Work order —
Pull from the data below each line where the word "more" occurs, and copy it.

═════ Supplied data ═════

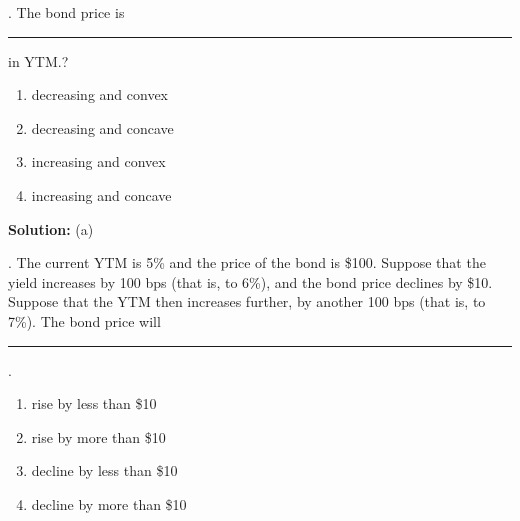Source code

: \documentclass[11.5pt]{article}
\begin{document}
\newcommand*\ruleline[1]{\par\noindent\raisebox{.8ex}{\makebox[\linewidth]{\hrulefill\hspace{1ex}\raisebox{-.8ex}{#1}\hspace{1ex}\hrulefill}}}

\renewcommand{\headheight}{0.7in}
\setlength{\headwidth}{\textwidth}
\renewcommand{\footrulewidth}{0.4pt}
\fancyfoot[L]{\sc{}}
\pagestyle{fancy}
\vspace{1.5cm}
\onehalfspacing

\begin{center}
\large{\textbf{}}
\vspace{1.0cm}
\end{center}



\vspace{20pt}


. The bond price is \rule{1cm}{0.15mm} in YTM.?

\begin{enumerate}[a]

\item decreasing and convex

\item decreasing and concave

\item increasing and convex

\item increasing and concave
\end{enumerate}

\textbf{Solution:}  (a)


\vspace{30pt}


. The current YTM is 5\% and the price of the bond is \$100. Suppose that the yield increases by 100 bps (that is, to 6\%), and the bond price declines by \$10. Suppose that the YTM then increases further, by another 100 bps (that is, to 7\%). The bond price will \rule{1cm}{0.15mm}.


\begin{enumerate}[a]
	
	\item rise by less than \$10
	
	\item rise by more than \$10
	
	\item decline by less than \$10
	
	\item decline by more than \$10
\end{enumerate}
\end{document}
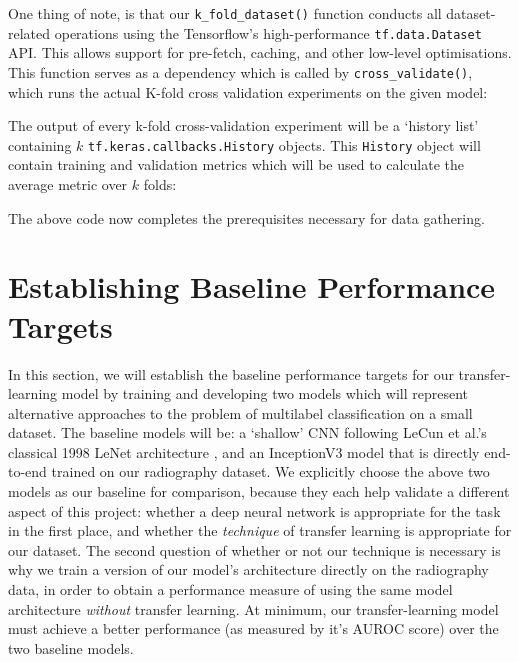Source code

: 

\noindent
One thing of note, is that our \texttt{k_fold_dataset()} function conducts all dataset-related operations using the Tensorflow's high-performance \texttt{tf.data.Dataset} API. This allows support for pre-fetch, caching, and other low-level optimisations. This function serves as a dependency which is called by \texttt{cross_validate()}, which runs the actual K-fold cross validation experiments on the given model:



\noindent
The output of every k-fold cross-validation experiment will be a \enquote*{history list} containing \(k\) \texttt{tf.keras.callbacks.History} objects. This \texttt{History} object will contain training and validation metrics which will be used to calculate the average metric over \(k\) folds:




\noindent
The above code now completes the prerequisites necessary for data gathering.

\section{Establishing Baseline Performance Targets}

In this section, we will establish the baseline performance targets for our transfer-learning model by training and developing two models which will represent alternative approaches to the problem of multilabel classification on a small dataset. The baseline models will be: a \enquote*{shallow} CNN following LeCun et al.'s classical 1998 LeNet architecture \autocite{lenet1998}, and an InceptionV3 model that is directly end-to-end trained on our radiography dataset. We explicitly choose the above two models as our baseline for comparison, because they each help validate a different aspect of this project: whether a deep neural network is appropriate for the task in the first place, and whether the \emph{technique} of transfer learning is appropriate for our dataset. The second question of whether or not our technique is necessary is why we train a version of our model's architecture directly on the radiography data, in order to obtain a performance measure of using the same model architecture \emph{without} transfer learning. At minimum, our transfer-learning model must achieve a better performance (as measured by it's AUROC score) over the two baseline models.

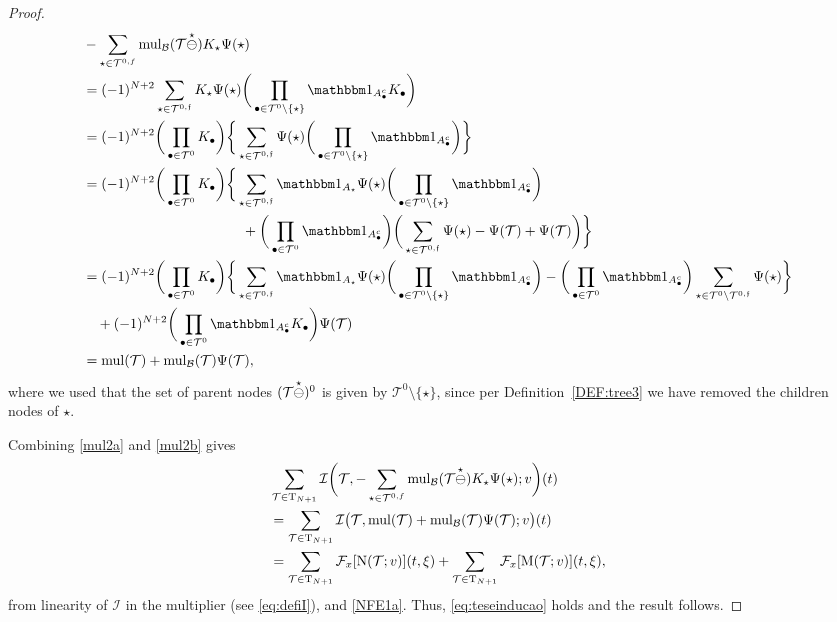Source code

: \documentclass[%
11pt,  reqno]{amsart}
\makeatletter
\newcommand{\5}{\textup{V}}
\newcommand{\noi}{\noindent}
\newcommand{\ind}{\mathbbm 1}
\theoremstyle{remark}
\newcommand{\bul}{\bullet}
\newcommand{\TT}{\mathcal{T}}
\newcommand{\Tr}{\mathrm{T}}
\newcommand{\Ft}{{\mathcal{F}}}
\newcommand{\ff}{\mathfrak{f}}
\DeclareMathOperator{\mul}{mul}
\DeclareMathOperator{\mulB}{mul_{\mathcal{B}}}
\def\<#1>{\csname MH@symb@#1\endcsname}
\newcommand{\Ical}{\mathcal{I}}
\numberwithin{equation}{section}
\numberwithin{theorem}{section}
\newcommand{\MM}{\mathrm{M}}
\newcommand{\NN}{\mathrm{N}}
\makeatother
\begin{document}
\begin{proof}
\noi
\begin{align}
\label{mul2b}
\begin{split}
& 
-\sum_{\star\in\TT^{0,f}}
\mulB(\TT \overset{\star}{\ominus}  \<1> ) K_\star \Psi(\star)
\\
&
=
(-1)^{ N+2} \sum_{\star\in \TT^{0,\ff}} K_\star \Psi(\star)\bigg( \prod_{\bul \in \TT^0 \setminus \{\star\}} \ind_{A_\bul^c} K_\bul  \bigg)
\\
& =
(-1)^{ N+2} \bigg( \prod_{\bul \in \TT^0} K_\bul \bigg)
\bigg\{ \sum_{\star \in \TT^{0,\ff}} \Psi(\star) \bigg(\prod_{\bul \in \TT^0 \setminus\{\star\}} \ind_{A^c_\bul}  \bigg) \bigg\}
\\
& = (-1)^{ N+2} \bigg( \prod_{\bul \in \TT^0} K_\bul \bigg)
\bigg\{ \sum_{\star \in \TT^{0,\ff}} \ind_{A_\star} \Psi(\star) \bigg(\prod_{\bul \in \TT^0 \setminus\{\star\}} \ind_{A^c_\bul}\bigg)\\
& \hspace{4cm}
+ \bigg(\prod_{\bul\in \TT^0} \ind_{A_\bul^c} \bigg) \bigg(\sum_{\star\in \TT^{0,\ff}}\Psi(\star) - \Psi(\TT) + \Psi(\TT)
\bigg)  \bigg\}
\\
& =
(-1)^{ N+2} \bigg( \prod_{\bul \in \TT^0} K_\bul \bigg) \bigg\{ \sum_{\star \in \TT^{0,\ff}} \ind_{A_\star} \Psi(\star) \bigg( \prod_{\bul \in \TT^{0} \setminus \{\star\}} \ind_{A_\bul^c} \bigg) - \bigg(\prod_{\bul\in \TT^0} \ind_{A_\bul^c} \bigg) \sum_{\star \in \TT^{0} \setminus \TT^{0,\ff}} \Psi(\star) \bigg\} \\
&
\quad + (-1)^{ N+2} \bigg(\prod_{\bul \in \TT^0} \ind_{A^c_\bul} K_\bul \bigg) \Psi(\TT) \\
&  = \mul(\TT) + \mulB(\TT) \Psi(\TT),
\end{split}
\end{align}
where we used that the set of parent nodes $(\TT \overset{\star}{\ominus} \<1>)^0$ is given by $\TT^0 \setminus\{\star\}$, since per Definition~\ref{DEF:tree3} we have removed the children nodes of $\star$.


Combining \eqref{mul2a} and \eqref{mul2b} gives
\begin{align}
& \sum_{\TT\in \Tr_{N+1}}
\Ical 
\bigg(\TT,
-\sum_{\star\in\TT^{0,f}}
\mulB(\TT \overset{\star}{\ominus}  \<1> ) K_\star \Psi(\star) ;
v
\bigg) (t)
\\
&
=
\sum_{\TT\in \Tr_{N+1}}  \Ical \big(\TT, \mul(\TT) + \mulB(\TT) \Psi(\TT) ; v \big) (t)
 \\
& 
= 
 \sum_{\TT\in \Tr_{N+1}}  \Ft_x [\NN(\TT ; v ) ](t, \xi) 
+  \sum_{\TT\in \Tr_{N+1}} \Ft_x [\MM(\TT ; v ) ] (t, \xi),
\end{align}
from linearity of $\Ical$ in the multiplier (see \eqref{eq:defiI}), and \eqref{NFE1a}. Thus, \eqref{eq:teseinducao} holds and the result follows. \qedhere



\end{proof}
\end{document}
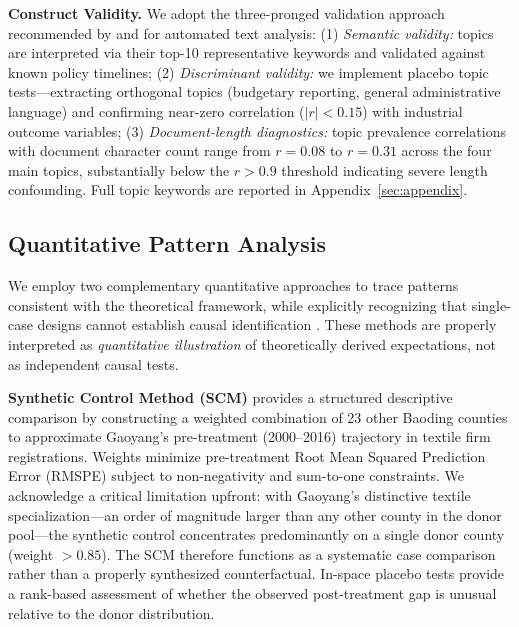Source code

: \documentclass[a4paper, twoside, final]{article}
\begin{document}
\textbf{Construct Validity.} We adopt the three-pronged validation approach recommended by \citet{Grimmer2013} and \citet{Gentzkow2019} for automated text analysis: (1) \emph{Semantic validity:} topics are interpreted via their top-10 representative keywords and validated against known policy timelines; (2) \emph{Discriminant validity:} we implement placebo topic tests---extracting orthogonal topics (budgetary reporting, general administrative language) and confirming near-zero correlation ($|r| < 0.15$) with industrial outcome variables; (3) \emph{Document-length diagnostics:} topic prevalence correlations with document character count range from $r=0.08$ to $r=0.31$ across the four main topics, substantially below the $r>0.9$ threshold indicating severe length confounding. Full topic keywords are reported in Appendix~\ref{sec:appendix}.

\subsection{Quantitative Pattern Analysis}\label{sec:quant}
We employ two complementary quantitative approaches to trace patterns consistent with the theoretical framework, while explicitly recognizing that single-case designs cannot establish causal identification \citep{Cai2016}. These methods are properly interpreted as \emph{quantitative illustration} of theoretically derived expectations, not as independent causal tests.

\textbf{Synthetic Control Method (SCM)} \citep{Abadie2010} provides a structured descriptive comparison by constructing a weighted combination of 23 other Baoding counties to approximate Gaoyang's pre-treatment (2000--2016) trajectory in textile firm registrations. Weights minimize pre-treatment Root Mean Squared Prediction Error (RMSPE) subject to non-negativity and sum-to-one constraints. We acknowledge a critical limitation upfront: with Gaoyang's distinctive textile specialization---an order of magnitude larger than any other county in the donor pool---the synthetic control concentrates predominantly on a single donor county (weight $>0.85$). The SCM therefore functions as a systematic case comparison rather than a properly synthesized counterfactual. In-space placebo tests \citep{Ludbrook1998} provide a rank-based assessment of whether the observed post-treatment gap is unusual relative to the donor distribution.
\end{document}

═════

Problem solution —
	\item rise by more than \$10
	\item decline by more than \$10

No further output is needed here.